> [TASK STATEMENT]
Copy out all the records exactly.

(Stored data entries)
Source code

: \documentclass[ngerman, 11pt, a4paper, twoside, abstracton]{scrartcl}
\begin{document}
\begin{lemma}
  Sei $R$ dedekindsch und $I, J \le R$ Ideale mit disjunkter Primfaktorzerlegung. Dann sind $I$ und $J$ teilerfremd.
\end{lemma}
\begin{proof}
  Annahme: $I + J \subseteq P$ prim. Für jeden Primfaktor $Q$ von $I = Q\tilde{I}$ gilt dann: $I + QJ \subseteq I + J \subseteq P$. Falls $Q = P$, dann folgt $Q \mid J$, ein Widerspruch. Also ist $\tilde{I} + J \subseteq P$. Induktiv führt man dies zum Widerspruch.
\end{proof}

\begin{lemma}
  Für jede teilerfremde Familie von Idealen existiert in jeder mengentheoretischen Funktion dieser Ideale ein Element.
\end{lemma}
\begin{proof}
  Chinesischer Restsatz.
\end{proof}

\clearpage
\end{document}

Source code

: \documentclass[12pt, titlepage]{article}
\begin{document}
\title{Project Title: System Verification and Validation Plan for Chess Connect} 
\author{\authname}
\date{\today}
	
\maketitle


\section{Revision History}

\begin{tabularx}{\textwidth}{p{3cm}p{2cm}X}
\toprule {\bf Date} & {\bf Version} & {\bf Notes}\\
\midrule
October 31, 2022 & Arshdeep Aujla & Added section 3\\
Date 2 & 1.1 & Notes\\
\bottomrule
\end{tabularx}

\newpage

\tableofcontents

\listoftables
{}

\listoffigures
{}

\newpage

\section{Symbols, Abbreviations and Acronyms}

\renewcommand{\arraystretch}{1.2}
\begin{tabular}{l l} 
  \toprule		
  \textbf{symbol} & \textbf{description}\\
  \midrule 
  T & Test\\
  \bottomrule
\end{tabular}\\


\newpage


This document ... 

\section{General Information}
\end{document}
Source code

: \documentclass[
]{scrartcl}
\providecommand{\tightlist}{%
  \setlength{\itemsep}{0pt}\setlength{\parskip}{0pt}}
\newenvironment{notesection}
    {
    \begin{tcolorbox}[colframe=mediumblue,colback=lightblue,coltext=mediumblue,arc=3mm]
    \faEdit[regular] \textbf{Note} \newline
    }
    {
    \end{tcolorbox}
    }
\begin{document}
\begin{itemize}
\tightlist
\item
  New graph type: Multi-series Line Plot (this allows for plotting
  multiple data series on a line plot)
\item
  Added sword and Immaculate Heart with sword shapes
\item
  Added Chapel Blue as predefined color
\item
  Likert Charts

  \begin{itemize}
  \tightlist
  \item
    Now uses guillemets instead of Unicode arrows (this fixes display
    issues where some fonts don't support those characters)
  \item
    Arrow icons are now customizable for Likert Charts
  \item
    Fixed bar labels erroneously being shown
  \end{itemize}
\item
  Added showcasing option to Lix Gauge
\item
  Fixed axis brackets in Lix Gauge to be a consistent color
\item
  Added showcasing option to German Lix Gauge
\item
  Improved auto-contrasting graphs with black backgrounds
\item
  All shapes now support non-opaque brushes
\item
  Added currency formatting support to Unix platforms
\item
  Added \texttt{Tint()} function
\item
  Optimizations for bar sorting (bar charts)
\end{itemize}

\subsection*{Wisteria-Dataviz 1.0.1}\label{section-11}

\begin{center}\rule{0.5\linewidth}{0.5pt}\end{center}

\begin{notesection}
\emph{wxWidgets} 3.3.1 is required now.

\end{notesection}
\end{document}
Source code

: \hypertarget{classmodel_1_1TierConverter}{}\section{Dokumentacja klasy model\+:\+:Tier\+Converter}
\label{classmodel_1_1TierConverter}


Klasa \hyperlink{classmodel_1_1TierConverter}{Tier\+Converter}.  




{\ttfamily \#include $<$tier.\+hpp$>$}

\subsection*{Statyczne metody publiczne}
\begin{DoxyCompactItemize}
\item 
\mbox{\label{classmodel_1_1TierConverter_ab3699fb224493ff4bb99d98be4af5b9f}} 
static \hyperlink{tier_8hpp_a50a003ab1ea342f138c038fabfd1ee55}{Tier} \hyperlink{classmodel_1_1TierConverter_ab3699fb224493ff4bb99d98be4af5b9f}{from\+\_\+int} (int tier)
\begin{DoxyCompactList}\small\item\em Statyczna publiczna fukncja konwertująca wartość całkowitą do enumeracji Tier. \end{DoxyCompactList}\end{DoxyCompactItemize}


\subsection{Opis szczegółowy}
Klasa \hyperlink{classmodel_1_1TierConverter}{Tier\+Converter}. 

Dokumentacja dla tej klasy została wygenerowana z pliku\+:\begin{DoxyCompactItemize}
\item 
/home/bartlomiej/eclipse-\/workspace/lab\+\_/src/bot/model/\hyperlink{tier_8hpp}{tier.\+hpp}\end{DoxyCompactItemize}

> [ANSWER FOR THIS EXERCISE]
Source code

: \documentclass[ngerman, 11pt, a4paper, twoside, abstracton]{scrartcl}
\begin{document}
\begin{lemma}
  Sei $R$ dedekindsch und $I, J \le R$ Ideale mit disjunkter Primfaktorzerlegung. Dann sind $I$ und $J$ teilerfremd.
\end{lemma}
\begin{proof}
  Annahme: $I + J \subseteq P$ prim. Für jeden Primfaktor $Q$ von $I = Q\tilde{I}$ gilt dann: $I + QJ \subseteq I + J \subseteq P$. Falls $Q = P$, dann folgt $Q \mid J$, ein Widerspruch. Also ist $\tilde{I} + J \subseteq P$. Induktiv führt man dies zum Widerspruch.
\end{proof}

\begin{lemma}
  Für jede teilerfremde Familie von Idealen existiert in jeder mengentheoretischen Funktion dieser Ideale ein Element.
\end{lemma}
\begin{proof}
  Chinesischer Restsatz.
\end{proof}

\clearpage
\end{document}

Source code

: \documentclass[12pt, titlepage]{article}
\begin{document}
\title{Project Title: System Verification and Validation Plan for Chess Connect} 
\author{\authname}
\date{\today}
	
\maketitle


\section{Revision History}

\begin{tabularx}{\textwidth}{p{3cm}p{2cm}X}
\toprule {\bf Date} & {\bf Version} & {\bf Notes}\\
\midrule
October 31, 2022 & Arshdeep Aujla & Added section 3\\
Date 2 & 1.1 & Notes\\
\bottomrule
\end{tabularx}

\newpage

\tableofcontents

\listoftables
{}

\listoffigures
{}

\newpage

\section{Symbols, Abbreviations and Acronyms}

\renewcommand{\arraystretch}{1.2}
\begin{tabular}{l l} 
  \toprule		
  \textbf{symbol} & \textbf{description}\\
  \midrule 
  T & Test\\
  \bottomrule
\end{tabular}\\


\newpage


This document ... 

\section{General Information}
\end{document}
Source code

: \documentclass[
]{scrartcl}
\providecommand{\tightlist}{%
  \setlength{\itemsep}{0pt}\setlength{\parskip}{0pt}}
\newenvironment{notesection}
    {
    \begin{tcolorbox}[colframe=mediumblue,colback=lightblue,coltext=mediumblue,arc=3mm]
    \faEdit[regular] \textbf{Note} \newline
    }
    {
    \end{tcolorbox}
    }
\begin{document}
\begin{itemize}
\tightlist
\item
  New graph type: Multi-series Line Plot (this allows for plotting
  multiple data series on a line plot)
\item
  Added sword and Immaculate Heart with sword shapes
\item
  Added Chapel Blue as predefined color
\item
  Likert Charts

  \begin{itemize}
  \tightlist
  \item
    Now uses guillemets instead of Unicode arrows (this fixes display
    issues where some fonts don't support those characters)
  \item
    Arrow icons are now customizable for Likert Charts
  \item
    Fixed bar labels erroneously being shown
  \end{itemize}
\item
  Added showcasing option to Lix Gauge
\item
  Fixed axis brackets in Lix Gauge to be a consistent color
\item
  Added showcasing option to German Lix Gauge
\item
  Improved auto-contrasting graphs with black backgrounds
\item
  All shapes now support non-opaque brushes
\item
  Added currency formatting support to Unix platforms
\item
  Added \texttt{Tint()} function
\item
  Optimizations for bar sorting (bar charts)
\end{itemize}

\subsection*{Wisteria-Dataviz 1.0.1}\label{section-11}

\begin{center}\rule{0.5\linewidth}{0.5pt}\end{center}

\begin{notesection}
\emph{wxWidgets} 3.3.1 is required now.

\end{notesection}
\end{document}
Source code

: \hypertarget{classmodel_1_1TierConverter}{}\section{Dokumentacja klasy model\+:\+:Tier\+Converter}
\label{classmodel_1_1TierConverter}


Klasa \hyperlink{classmodel_1_1TierConverter}{Tier\+Converter}.  




{\ttfamily \#include $<$tier.\+hpp$>$}

\subsection*{Statyczne metody publiczne}
\begin{DoxyCompactItemize}
\item 
\mbox{\label{classmodel_1_1TierConverter_ab3699fb224493ff4bb99d98be4af5b9f}} 
static \hyperlink{tier_8hpp_a50a003ab1ea342f138c038fabfd1ee55}{Tier} \hyperlink{classmodel_1_1TierConverter_ab3699fb224493ff4bb99d98be4af5b9f}{from\+\_\+int} (int tier)
\begin{DoxyCompactList}\small\item\em Statyczna publiczna fukncja konwertująca wartość całkowitą do enumeracji Tier. \end{DoxyCompactList}\end{DoxyCompactItemize}


\subsection{Opis szczegółowy}
Klasa \hyperlink{classmodel_1_1TierConverter}{Tier\+Converter}. 

Dokumentacja dla tej klasy została wygenerowana z pliku\+:\begin{DoxyCompactItemize}
\item 
/home/bartlomiej/eclipse-\/workspace/lab\+\_/src/bot/model/\hyperlink{tier_8hpp}{tier.\+hpp}\end{DoxyCompactItemize}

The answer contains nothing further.